Oskarżenia ze strony Edwarda Snowdena, byłego pracownika wywiadu Stanów Zjednoczonych i „sygnalisty”, podkreślają bardzo wysokie prawdopodobieństwo prowadzenia przez amerykańskie i brytyjskie agencje wywiadowcze masowej inwigilacji obrońców praw człowieka, w tym np. pracowników Amnesty International.
Snowden, żyjący obecnie na uchodźstwie w Moskwie, wskazał na to podczas wideokonferencji ze Zgromadzeniem Parlamentarnym Rady Europy odbywającym się w Strasburgu we Francji.
Gdy zadano mu pytanie, czy National Security Agency (NSA) lub jej brytyjski odpowiednik Government Communications Headquarters (GCHQ) szpiegowały organizacje praw człowieka odpowiedział: „Bez wątpienia, tak, zdecydowanie… NSA rzeczywiście była szczególnie zainteresowana komunikacją tak liderów, jak i pracowników licznych tego typu organizacji, które skupiają się wyłącznie na sprawach obywatelskich bądź prawach człowieka„.
– Zarzuty te, jeśli są uzasadnione, potwierdzą od dłuższego czasu żywioną przez nas obawę, że państwowe agencje wywiadowcze, jak NSA czy GCHQ, przez cały czas stosowały masową inwigilację wobec organizacji broniących praw człowieka – powiedziała Aleksandra Zielińska, koordynatorka kampanii Amnesty International Polska.
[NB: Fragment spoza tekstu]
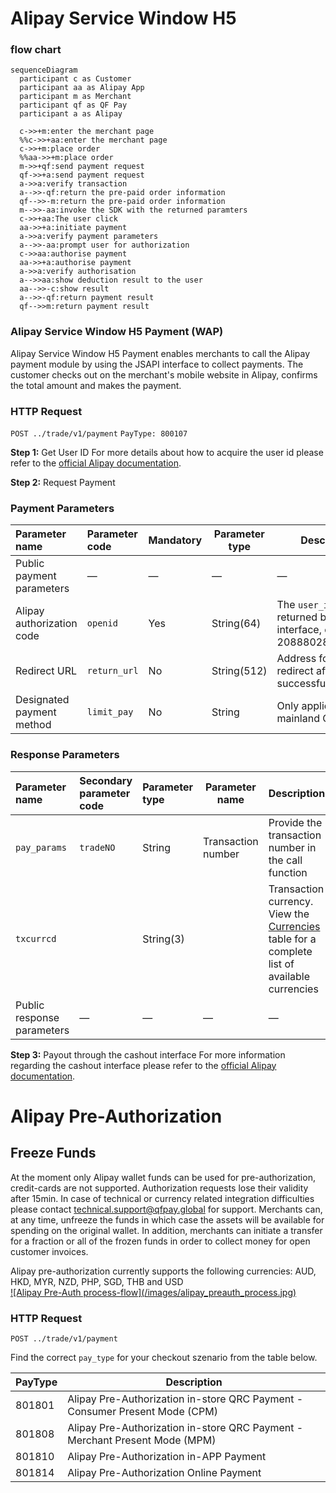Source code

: # Alipay Service Window H5

### flow chart
```mermaid
sequenceDiagram
  participant c as Customer
  participant aa as Alipay App 
  participant m as Merchant
  participant qf as QF Pay
  participant a as Alipay
  
  c->>+m:enter the merchant page
  %%c->>+aa:enter the merchant page
  c->>+m:place order
  %%aa->>+m:place order
  m->>+qf:send payment request
  qf->>+a:send payment request
  a->>a:verify transaction
  a-->>-qf:return the pre-paid order information
  qf-->>-m:return the pre-paid order information
  m-->>-aa:invoke the SDK with the returned paramters
  c->>+aa:The user click
  aa->>+a:initiate payment
  a->>a:verify payment parameters
  a-->>-aa:prompt user for authorization
  c->>aa:authorise payment
  aa->>+a:authorise payment
  a->>a:verify authorisation
  a-->>aa:show deduction result to the user
  aa-->>-c:show result
  a-->>-qf:return payment result
  qf-->>m:return payment result
```            


### Alipay Service Window H5 Payment (WAP)
Alipay Service Window H5 Payment enables merchants to call the Alipay payment module by using the JSAPI interface to collect payments. The customer checks out on the merchant's mobile website in Alipay, confirms the total amount and makes the payment.

### HTTP Request

`POST ../trade/v1/payment` `PayType: 800107`

**Step 1:** Get User ID
For more details about how to acquire the user id please refer to the [official Alipay documentation](https://docs.open.alipay.com/289/105656). 

**Step 2:** Request Payment

### Payment Parameters

|Parameter name | Parameter code | Mandatory | Parameter type | Description |
|:----    |:---|:----- |-----   |----   |
|Public payment parameters |—  |— |—   |—   |
|Alipay authorization code|<code>openid</code>   |Yes  | String(64) |The <code>user_id</code> is returned by the interface, e.g. 2088802811715388 |
|Redirect URL | <code>return_url</code> | No | String(512) | Address for user redirect after successful payment |
|Designated payment method |<code>limit_pay</code>  |No |String   |Only applicable for mainland China   |


### Response Parameters

|Parameter name | Secondary parameter code | Parameter type | Parameter name | Description |
|:----    |:---|:----- |-----   |----   |
|<code>pay_params</code>|<code>tradeNO</code>   |String  | Transaction number| Provide the transaction number in the call function |
|<code>txcurrcd</code>  |  |  String(3) |   | Transaction currency. View the [Currencies](#currencies) table for a complete list of available currencies |
|Public response parameters |—  |— |—   |—   |


**Step 3:** Payout through the cashout interface
For more information regarding the cashout interface please refer to the [official Alipay documentation](https://docs.open.alipay.com/common/105591).


# Alipay Pre-Authorization


## Freeze Funds

At the moment only Alipay wallet funds can be used for pre-authorization, credit-cards are not supported. Authorization requests lose their validity after 15min. In case of technical or currency related integration difficulties please contact technical.support@qfpay.global for support. Merchants can, at any time, unfreeze the funds in which case the assets will be available for spending on the original wallet. In addition, merchants can initiate a transfer for a fraction or all of the frozen funds in order to collect money for open customer invoices.

<aside class="notice"> Alipay pre-authorization currently supports the following currencies: AUD, HKD, MYR, NZD, PHP, SGD, THB and USD</aside>

<a href="https://sdk.qfapi.com/images/alipay_preauth_process.jpg" target="_blank">   
![Alipay Pre-Auth process-flow](/images/alipay_preauth_process.jpg)</a> 

### HTTP Request

`POST ../trade/v1/payment` <br>

Find the correct <code>pay_type</code> for your checkout szenario from the table below.

PayType | Description 
--------- | ------- 
801801 | Alipay Pre-Authorization in-store QRC Payment - Consumer Present Mode (CPM)
801808 | Alipay Pre-Authorization in-store QRC Payment - Merchant Present Mode (MPM)  
801810 | Alipay Pre-Authorization in-APP Payment
801814 | Alipay Pre-Authorization Online Payment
Zarzuty te czynią bardzo prawdopodobnym możliwość przechwycenia komunikacji, włącznie z poufnymi źródłami. Informowanie o swoich znaleziskach innych rządów mogło sprowadzić na obrońców praw człowieka niebezpieczeństwo. Gdy obawy te zostały postawione przed Sądem Najwyższym USA, zostały oddalone jako „spekulacje”. Ostatnie zeznania Snowdena pokazują, że obawy te są dalekie od teoretycznych – są bardzo prawdopodobne.
TŁO SPRAWY
Zbieranie przez NSA telefonicznych „metadanych” było możliwe dzięki zmianie w 2008 roku amerykańskiego Foreign Intelligence Surveillance Act (FISA, Ustawy o inwigilacji wywiadowczej), która zezwala na taki nadzór z każdego „ważnego” powodu. Według tej nowelizacji rząd USA nie ma obowiązku ujawniać, czyją komunikację zamierza monitorować, a tajny sąd FISA nie odgrywa żadnej roli w nadzorze nad tym, w jaki sposób rząd zbiera informacje. Nawet jeśli sąd stwierdzi nieprawidłowości w procedurach, rząd może podważyć te ustalenia i kontynuować inwigilację do czasu apelacji od decyzji sądu.
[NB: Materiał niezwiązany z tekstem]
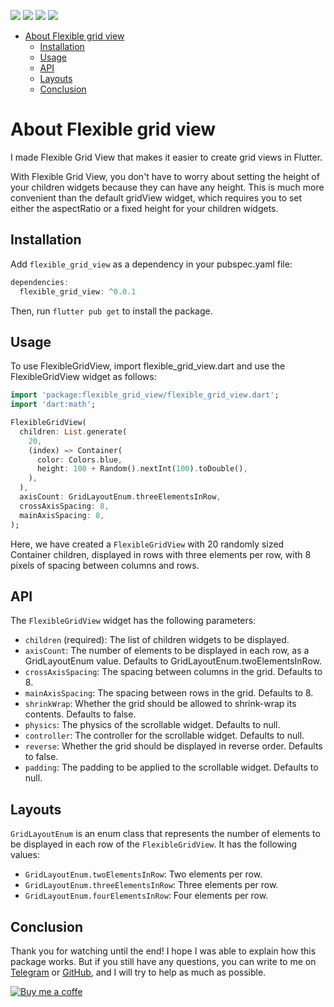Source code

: ![](https://img.shields.io/github/stars/egortabula/flexible_grid_view?style=social) ![](https://img.shields.io/github/checks-status/egortabula/flexible_grid_view/main) ![](https://img.shields.io/badge/Support-Android%20%7C%20IOS%20%7C%20Mac%20%7C%20Windows%20%7C%20Linux%20%7C%20Web-brightgreen)
![](https://i.ibb.co/jbbncPc/flexible-grid-view-flutter-package-egor-tabula.jpg)


- [About Flexible grid view](#about-flexible-grid-view)
  - [Installation](#installation)
  - [Usage](#usage)
  - [API](#api)
  - [Layouts](#layouts)
  - [Conclusion](#conclusion)

# About Flexible grid view
I made Flexible Grid View that makes it easier to create grid views in Flutter.

With Flexible Grid View, you don't have to worry about setting the height of your children widgets because they can have any height. This is much more convenient than the default gridView widget, which requires you to set either the aspectRatio or a fixed height for your children widgets.

## Installation
Add `flexible_grid_view` as a dependency in your pubspec.yaml file:

```dart
dependencies:
  flexible_grid_view: ^0.0.1
```

Then, run `flutter pub get` to install the package.
## Usage
To use FlexibleGridView, import flexible_grid_view.dart and use the FlexibleGridView widget as follows:

```dart
import 'package:flexible_grid_view/flexible_grid_view.dart';
import 'dart:math';

FlexibleGridView(
  children: List.generate(
    20,
    (index) => Container(
      color: Colors.blue,
      height: 100 + Random().nextInt(100).toDouble(),
    ),
  ),
  axisCount: GridLayoutEnum.threeElementsInRow,
  crossAxisSpacing: 8,
  mainAxisSpacing: 8,
);
```
Here, we have created a `FlexibleGridView` with 20 randomly sized Container children, displayed in rows with three elements per row, with 8 pixels of spacing between columns and rows.

## API

The `FlexibleGridView` widget has the following parameters:

- `children` (required): The list of children widgets to be displayed.
- `axisCount`: The number of elements to be displayed in each row, as a GridLayoutEnum value. Defaults to GridLayoutEnum.twoElementsInRow.
- `crossAxisSpacing`: The spacing between columns in the grid. Defaults to 8.
- `mainAxisSpacing`: The spacing between rows in the grid. Defaults to 8.
- `shrinkWrap`: Whether the grid should be allowed to shrink-wrap its contents. Defaults to false.
- `physics`: The physics of the scrollable widget. Defaults to null.
- `controller`: The controller for the scrollable widget. Defaults to null.
- `reverse`: Whether the grid should be displayed in reverse order. Defaults to false.
- `padding`: The padding to be applied to the scrollable widget. Defaults to null.

## Layouts
`GridLayoutEnum` is an enum class that represents the number of elements to be displayed in each row of the `FlexibleGridView`. It has the following values:

* `GridLayoutEnum.twoElementsInRow`: Two elements per row.
* `GridLayoutEnum.threeElementsInRow`: Three elements per row.
* `GridLayoutEnum.fourElementsInRow`: Four elements per row.


## Conclusion
Thank you for watching until the end! I hope I was able to explain how this package works. But if you still have any questions, you can write to me on [Telegram](https://t.me/egor_tabula) or [GitHub](https://github.com/egortabula/shopping_cart), and I will try to help as much as possible.

[![Buy me a coffe](https://cdn.buymeacoffee.com/buttons/v2/default-yellow.png "Buy me a coffe")](https://www.buymeacoffee.com/egortabula "Buy me a coffe")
The American Civil Liberties Union (Amerykańska Unia Swobód obywatelskich) w imieniu Amnesty International, prawników praw człowieka i innych organizacji zakwestionowała zgodność z konstytucją ustawy. Sąd Najwyższy Stanów Zjednoczonych odrzucił sprawę w 2012 roku, twierdząc, że nie mają one podstaw twierdzić, że padły ofiarą inwigilacji ze strony FISA i że sąd FISA ją zatwierdził.
Uważa się, że inne programy inwigilacji przechwytują treść komunikacji w Internecie, a przechwytywanie rozmów telefonicznych jest zatwierdzone przez prezydenckie dyrektywy. Niektóre z takich przechwyconych informacji są rutynowo przekazywane innym agencjom wywiadowczym, w tym GCHQ.
W grudniu 2013 Amnesty International złożyła skargę przeciwko rządowi Wielkiej Brytanii na podstawie obaw o bezprawne przechwycenie przez brytyjskie służby wywiadowcze komunikacji prowadzonej przez członków organizacji. Skarga została złożona do Investigatory Powers Tribunal (IPT), wraz z uzasadnieniem, że działalność brytyjskich władz narusza artykuł 8 (prawo do prywatności) i artykuł 10 (prawo do wolności słowa) brytyjskiej Ustawy o prawach człowieka (Human Rights Act).
IPT rozpatruje skargi na działania brytyjskich służb. Organ śledczy działa w sposób tajny; sam określa własne procedury i nierzadko wykonuje swoją pracę za zamkniętymi drzwiami.